## Stored entries:
####################

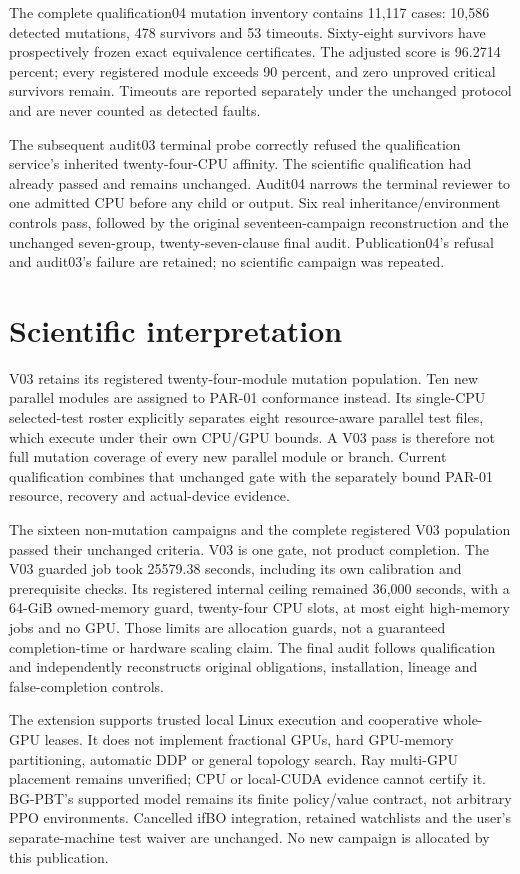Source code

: The complete qualification04 mutation inventory contains 11,117 cases:
10,586 detected mutations, 478 survivors and 53 timeouts. Sixty-eight survivors
have prospectively frozen exact equivalence certificates. The adjusted score is
96.2714 percent; every registered module exceeds 90 percent, and zero unproved
critical survivors remain. Timeouts are reported separately under the unchanged
protocol and are never counted as detected faults.

The subsequent audit03 terminal probe correctly refused the qualification
service's inherited twenty-four-CPU affinity. The scientific qualification had
already passed and remains unchanged. Audit04 narrows the terminal reviewer to
one admitted CPU before any child or output. Six real inheritance/environment
controls pass, followed by the original seventeen-campaign reconstruction and
the unchanged seven-group, twenty-seven-clause final audit. Publication04's
refusal and audit03's failure are retained; no scientific campaign was repeated.

\section{Scientific interpretation}
V03 retains its registered twenty-four-module mutation population. Ten new
parallel modules are assigned to PAR-01 conformance instead. Its single-CPU
selected-test roster explicitly separates eight resource-aware parallel test
files, which execute under their own CPU/GPU bounds. A V03 pass is therefore
not full mutation coverage of every new parallel module or branch. Current
qualification combines that unchanged gate with the separately bound PAR-01
resource, recovery and actual-device evidence.

The sixteen non-mutation campaigns and the complete registered V03 population
passed their unchanged criteria. V03 is one gate, not product completion.
The V03 guarded job took 25579.38 seconds, including its own calibration
and prerequisite checks. Its registered internal ceiling remained 36,000
seconds, with a 64-GiB owned-memory guard, twenty-four CPU slots, at most eight
high-memory jobs and no GPU. Those limits are allocation guards, not a
guaranteed completion-time or hardware scaling claim. The final audit follows
qualification and independently reconstructs original obligations, installation,
lineage and false-completion controls.

The extension supports trusted local Linux execution and cooperative whole-GPU
leases. It does not implement fractional GPUs, hard GPU-memory partitioning,
automatic DDP or general topology search. Ray multi-GPU placement remains
unverified; CPU or local-CUDA evidence cannot certify it. BG-PBT's supported
model remains its finite policy/value contract, not arbitrary PPO environments.
Cancelled ifBO integration, retained watchlists and the user's separate-machine
test waiver are unchanged. No new campaign is allocated by this publication.
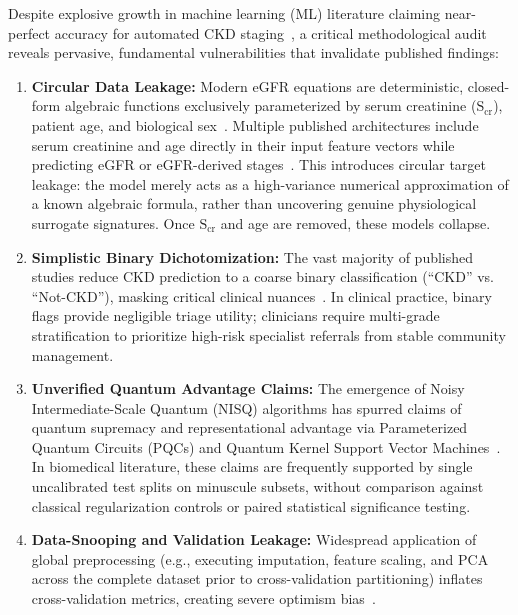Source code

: \documentclass[conference]{IEEEtran}
\begin{document}
Despite explosive growth in machine learning (ML) literature claiming near-perfect accuracy for automated CKD staging~\cite{almansour2019neural, chittora2021efficient}, a critical methodological audit reveals pervasive, fundamental vulnerabilities that invalidate published findings:
\begin{enumerate}
    \item \textbf{Circular Data Leakage:} Modern eGFR equations are deterministic, closed-form algebraic functions exclusively parameterized by serum creatinine ($\text{S}_{\text{cr}}$), patient age, and biological sex~\cite{levey2009new}. Multiple published architectures include serum creatinine and age directly in their input feature vectors while predicting eGFR or eGFR-derived stages~\cite{senan2021machine, debal2022comparative}. This introduces circular target leakage: the model merely acts as a high-variance numerical approximation of a known algebraic formula, rather than uncovering genuine physiological surrogate signatures. Once $\text{S}_{\text{cr}}$ and age are removed, these models collapse.
    \item \textbf{Simplistic Binary Dichotomization:} The vast majority of published studies reduce CKD prediction to a coarse binary classification (``CKD'' vs. ``Not-CKD''), masking critical clinical nuances~\cite{boukenze2016predicting, misir2022performance}. In clinical practice, binary flags provide negligible triage utility; clinicians require multi-grade stratification to prioritize high-risk specialist referrals from stable community management.
    \item \textbf{Unverified Quantum Advantage Claims:} The emergence of Noisy Intermediate-Scale Quantum (NISQ) algorithms has spurred claims of quantum supremacy and representational advantage via Parameterized Quantum Circuits (PQCs) and Quantum Kernel Support Vector Machines~\cite{havlicek2019supervised, schuld2019quantum}. In biomedical literature, these claims are frequently supported by single uncalibrated test splits on minuscule subsets, without comparison against classical regularization controls or paired statistical significance testing.
    \item \textbf{Data-Snooping and Validation Leakage:} Widespread application of global preprocessing (e.g., executing imputation, feature scaling, and PCA across the complete dataset prior to cross-validation partitioning) inflates cross-validation metrics, creating severe optimism bias~\cite{kapoor2023leakage, collins2024tripod}.
\end{enumerate}
\end{document}
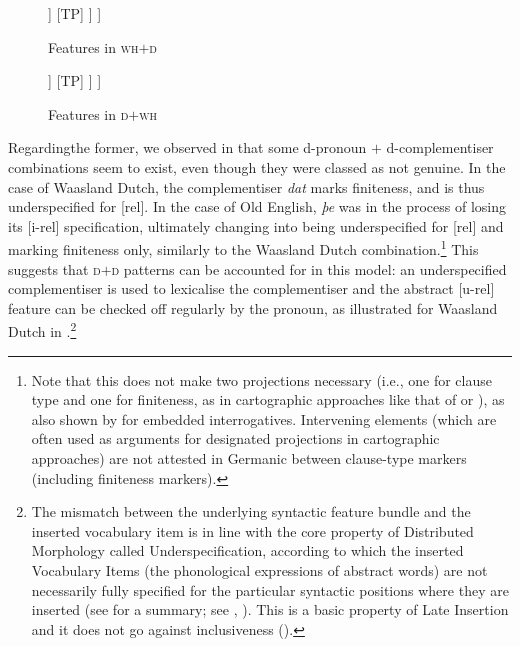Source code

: \documentclass[output=paper]{langscibook}
\begin{document}
\begin{figure}
\begin{floatrow}
\captionsetup{margin=.05\linewidth}
\ffigbox
{\begin{forest}
[CP
	[which\textsubscript{{[}u-rel{]}}]
	[C$'$
		[C\textsubscript{{[}i-rel{]},{[}fin{]}} [that\textsubscript{{[}i-rel{]},{[}fin{]}}]]
		[TP]
	]
]
\end{forest}}
{\caption{Features in \textsc{wh}$+$\textsc{d}}\label{bacsk:fig:treewhd}}

\ffigbox
{\begin{forest}
[CP
	[der\textsubscript{{[}i-rel{]}}]
	[C$'$
		[C\textsubscript{{[}u-rel{]},{[}fin{]}} [wo\textsubscript{{[}u-rel{]},{[}fin{]}}]]
		[TP]
	]
]
\end{forest}}
{\caption{Features in \textsc{d}$+$\textsc{wh}} 
\label{bacsk:fig:treedwh}}
\end{floatrow}
\end{figure}

Regarding\largerpage[2] the former, we observed in  that some d-pronoun $+$ d-com\-ple\-men\-tiser combinations seem to exist, even though they were classed as not genuine. In the case of Waasland Dutch, the complementiser \textit{dat} marks finiteness, and is thus underspecified for [rel]. In the case of Old English, \textit{þe} was in the process of losing its [i-rel] specification, ultimately changing into being underspecified for [rel] and marking finiteness only, similarly to the Waasland Dutch combination.\footnote{Note that this does not make two projections necessary (i.e., one for clause type and one for finiteness, as in cartographic approaches like that of \citealt{rizzi1997} or \citealt{baltin2010}), as also shown by \citet{bacskaiatkari2020jcgl} for embedded interrogatives. Intervening elements (which are often used as arguments for designated projections in cartographic approaches) are not attested in Germanic between clause-type markers (including finiteness markers).} This suggests that \textsc{d}$+$\textsc{d} patterns can be accounted for in this model: an underspecified complementiser is used to lexicalise the complementiser and the abstract [u-rel] feature can be checked off regularly by the pronoun, as illustrated for Waasland Dutch in .{\footnote{The mismatch between the underlying syntactic feature bundle and the inserted vocabulary item is in line with the core property of Distributed Morphology called Underspecification, according to which the inserted Vocabulary Items (the phonological expressions of abstract words) are not necessarily fully specified for the particular syntactic positions where they are inserted (see \citealt[401--405]{mcginnisarchibald2016} for a summary; see \citealt{hallemarantz1994}, \citealt{harleynoyer1999}). This is a basic property of Late Insertion and it does not go against inclusiveness (\citealt[225]{chomsky1995}).}}\pagebreak
\end{document}
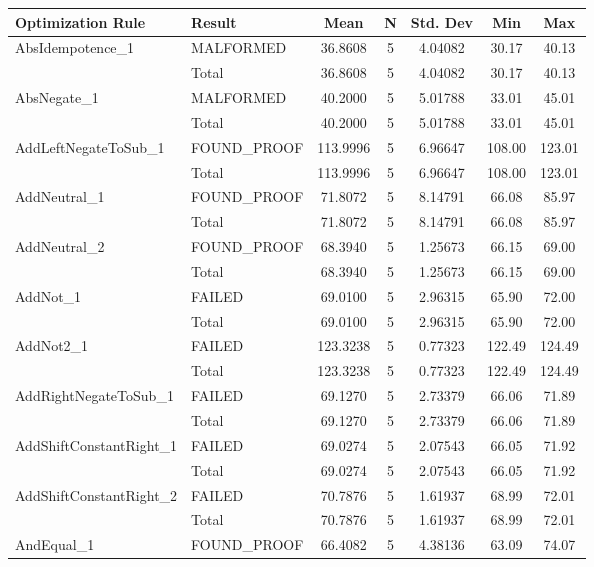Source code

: \begin{appendices}
\begin{longtable}{L{0.25\textwidth} L{0.2\textwidth}  c  c  c  c  c } 
    \toprule
    Optimization Rule & Result & Mean & N & Std. Dev & Min & Max \\ \midrule 
    AbsIdempotence\_1 & MALFORMED & 36.8608 & 5 & 4.04082 & 30.17 & 40.13 \\ \midrule 
    & Total & 36.8608 & 5 & 4.04082 & 30.17 & 40.13 \\ \midrule 
    AbsNegate\_1 & MALFORMED & 40.2000 & 5 & 5.01788 & 33.01 & 45.01 \\ \midrule 
    & Total & 40.2000 & 5 & 5.01788 & 33.01 & 45.01 \\ \midrule 
    AddLeftNegateToSub\_1 & FOUND\_PROOF & 113.9996 & 5 & 6.96647 & 108.00 & 123.01 \\ \midrule 
    & Total & 113.9996 & 5 & 6.96647 & 108.00 & 123.01 \\ \midrule 
    AddNeutral\_1 & FOUND\_PROOF & 71.8072 & 5 & 8.14791 & 66.08 & 85.97 \\ \midrule 
    & Total & 71.8072 & 5 & 8.14791 & 66.08 & 85.97 \\ \midrule 
    AddNeutral\_2 & FOUND\_PROOF & 68.3940 & 5 & 1.25673 & 66.15 & 69.00 \\ \midrule 
    & Total & 68.3940 & 5 & 1.25673 & 66.15 & 69.00 \\ \midrule 
    AddNot\_1 & FAILED & 69.0100 & 5 & 2.96315 & 65.90 & 72.00 \\ \midrule 
    & Total & 69.0100 & 5 & 2.96315 & 65.90 & 72.00 \\ \midrule 
    AddNot2\_1 & FAILED & 123.3238 & 5 & 0.77323 & 122.49 & 124.49 \\ \midrule 
    & Total & 123.3238 & 5 & 0.77323 & 122.49 & 124.49 \\ \midrule 
    AddRightNegateToSub\_1 & FAILED & 69.1270 & 5 & 2.73379 & 66.06 & 71.89 \\ \midrule 
    & Total & 69.1270 & 5 & 2.73379 & 66.06 & 71.89 \\ \midrule 
    AddShiftConstantRight\_1 & FAILED & 69.0274 & 5 & 2.07543 & 66.05 & 71.92 \\ \midrule 
    & Total & 69.0274 & 5 & 2.07543 & 66.05 & 71.92 \\ \midrule 
    AddShiftConstantRight\_2 & FAILED & 70.7876 & 5 & 1.61937 & 68.99 & 72.01 \\ \midrule 
    & Total & 70.7876 & 5 & 1.61937 & 68.99 & 72.01 \\ \midrule 
    AndEqual\_1 & FOUND\_PROOF & 66.4082 & 5 & 4.38136 & 63.09 & 74.07 \\ \midrule 

\end{longtable}
\end{appendices}
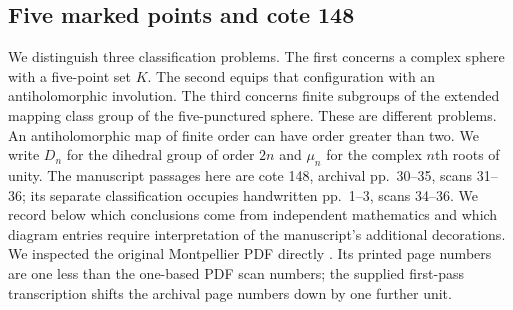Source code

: \subsection{Five marked points and cote 148}
\label{sec:E2}

We distinguish three classification problems.  The first concerns
a complex sphere with a five-point set $K$.  The second equips
that configuration with an antiholomorphic involution.  The third
concerns finite subgroups of the extended mapping class group of
the five-punctured sphere.  These are different problems.
An antiholomorphic map of finite order can have order greater than two.
We write $D_n$ for the
dihedral group of order $2n$ and $\mu_n$ for the complex $n$th roots
of unity.  The manuscript passages here are cote 148, archival
pp.~30--35, scans 31--36; its separate classification occupies
handwritten pp.~1--3, scans 34--36.  We record below which conclusions
come from independent mathematics and which diagram entries require
interpretation of the manuscript's additional decorations.  We inspected
the original Montpellier PDF directly \cite{DE_Grothendieck148}.  Its printed page numbers are
one less than the one-based PDF scan numbers; the supplied first-pass
transcription shifts the archival page numbers down by one further unit.

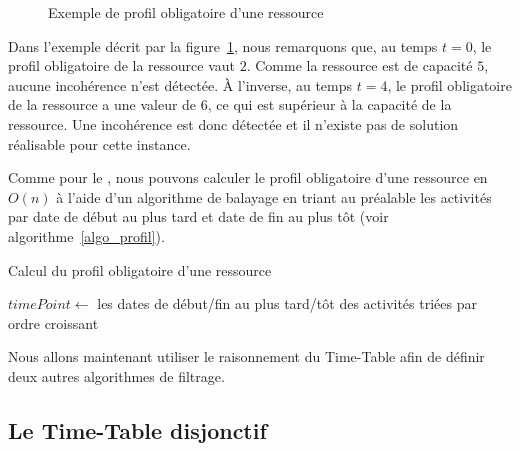 \begin{ex}
  \begin{figure}[!htb]
    \centering
    \caption{Exemple de profil obligatoire d'une ressource}
    \label{fig_profil_CECSP}
  \end{figure}
  Dans l'exemple décrit par la figure~\ref{fig_profil_CECSP}, nous
  remarquons que, au temps $t=0$, le profil obligatoire de la
  ressource vaut $2$. Comme la ressource est de capacité $5$, aucune
  incohérence n'est détectée. À l'inverse, au temps $t=4$, le profil
  obligatoire de la ressource a une valeur de $6$, ce qui est
  supérieur à la capacité de la ressource. Une incohérence est donc
  détectée et il n'existe pas de solution réalisable pour cette
  instance. 
\end{ex}


Comme pour le \CUSP, nous pouvons calculer le profil obligatoire d'une
ressource en $O(n)$ à l'aide d'un algorithme de balayage en triant au
préalable les activités par date de début au plus tard et date de fin
au plus tôt (voir algorithme~\ref{algo_profil}).

\begin{algorithm}[!htb]
  \caption{Calcul du profil obligatoire d'une ressource}
  \label{algo_profil}
  $timePoint \gets$ les dates de début/fin au plus tard/tôt
  des activités triées par ordre croissant
\end{algorithm}

Nous allons maintenant utiliser le raisonnement du Time-Table afin de
définir deux autres algorithmes de filtrage.

\subsection{Le Time-Table disjonctif}

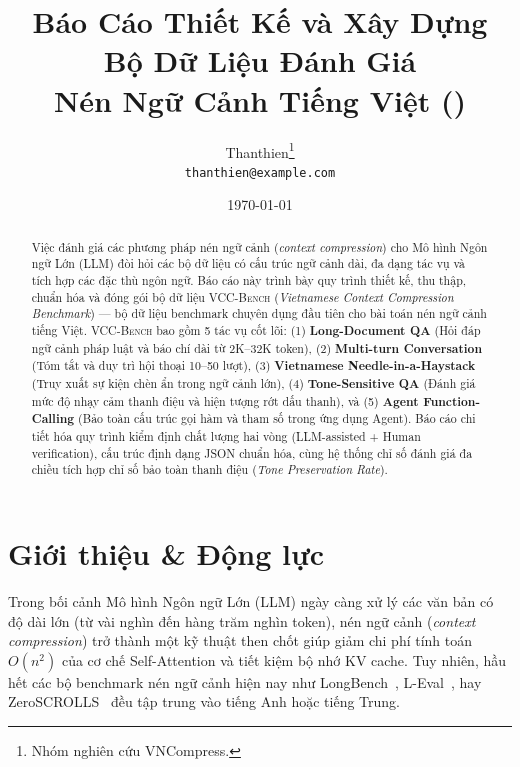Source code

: \documentclass[12pt,a4paper]{article}
\title{\textbf{Báo Cáo Thiết Kế và Xây Dựng Bộ Dữ Liệu Đánh Giá \\
Nén Ngữ Cảnh Tiếng Việt (\method{VCC-Bench})}}
\author{
  Thanthien\thanks{Nhóm nghiên cứu VNCompress.} \\
  \texttt{thanthien@example.com}
}
\date{\today}
\newcommand{\method}[1]{\textsc{#1}}
\begin{document}
\maketitle

\begin{abstract}
Việc đánh giá các phương pháp nén ngữ cảnh (\textit{context compression}) cho Mô hình Ngôn ngữ Lớn (LLM) đòi hỏi các bộ dữ liệu có cấu trúc ngữ cảnh dài, đa dạng tác vụ và tích hợp các đặc thù ngôn ngữ. Báo cáo này trình bày quy trình thiết kế, thu thập, chuẩn hóa và đóng gói bộ dữ liệu \method{VCC-Bench} (\textit{Vietnamese Context Compression Benchmark}) --- bộ dữ liệu benchmark chuyên dụng đầu tiên cho bài toán nén ngữ cảnh tiếng Việt. \method{VCC-Bench} bao gồm 5 tác vụ cốt lõi: (1) \textbf{Long-Document QA} (Hỏi đáp ngữ cảnh pháp luật và báo chí dài từ 2K--32K token), (2) \textbf{Multi-turn Conversation} (Tóm tắt và duy trì hội thoại 10--50 lượt), (3) \textbf{Vietnamese Needle-in-a-Haystack} (Truy xuất sự kiện chèn ẩn trong ngữ cảnh lớn), (4) \textbf{Tone-Sensitive QA} (Đánh giá mức độ nhạy cảm thanh điệu và hiện tượng rớt dấu thanh), và (5) \textbf{Agent Function-Calling} (Bảo toàn cấu trúc gọi hàm và tham số trong ứng dụng Agent). Báo cáo chi tiết hóa quy trình kiểm định chất lượng hai vòng (LLM-assisted + Human verification), cấu trúc định dạng JSON chuẩn hóa, cùng hệ thống chỉ số đánh giá đa chiều tích hợp chỉ số bảo toàn thanh điệu (\textit{Tone Preservation Rate}).
\end{abstract}

\section{Giới thiệu & Động lực}

Trong bối cảnh Mô hình Ngôn ngữ Lớn (LLM) ngày càng xử lý các văn bản có độ dài lớn (từ vài nghìn đến hàng trăm nghìn token), nén ngữ cảnh (\textit{context compression}) trở thành một kỹ thuật then chốt giúp giảm chi phí tính toán $O(n^2)$ của cơ chế Self-Attention và tiết kiệm bộ nhớ KV cache. Tuy nhiên, hầu hết các bộ benchmark nén ngữ cảnh hiện nay như LongBench~\cite{bai2023longbench}, L-Eval~\cite{chen2023leval}, hay ZeroSCROLLS~\cite{shaham2023zeroscrolls} đều tập trung vào tiếng Anh hoặc tiếng Trung.
\end{document}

####################

## What is expected:
Working through the records, find each line containing the word "subsection" and copy it.

## Task solution:
: \subsection{Five marked points and cote 148}
\subsection{Le Time-Table disjonctif}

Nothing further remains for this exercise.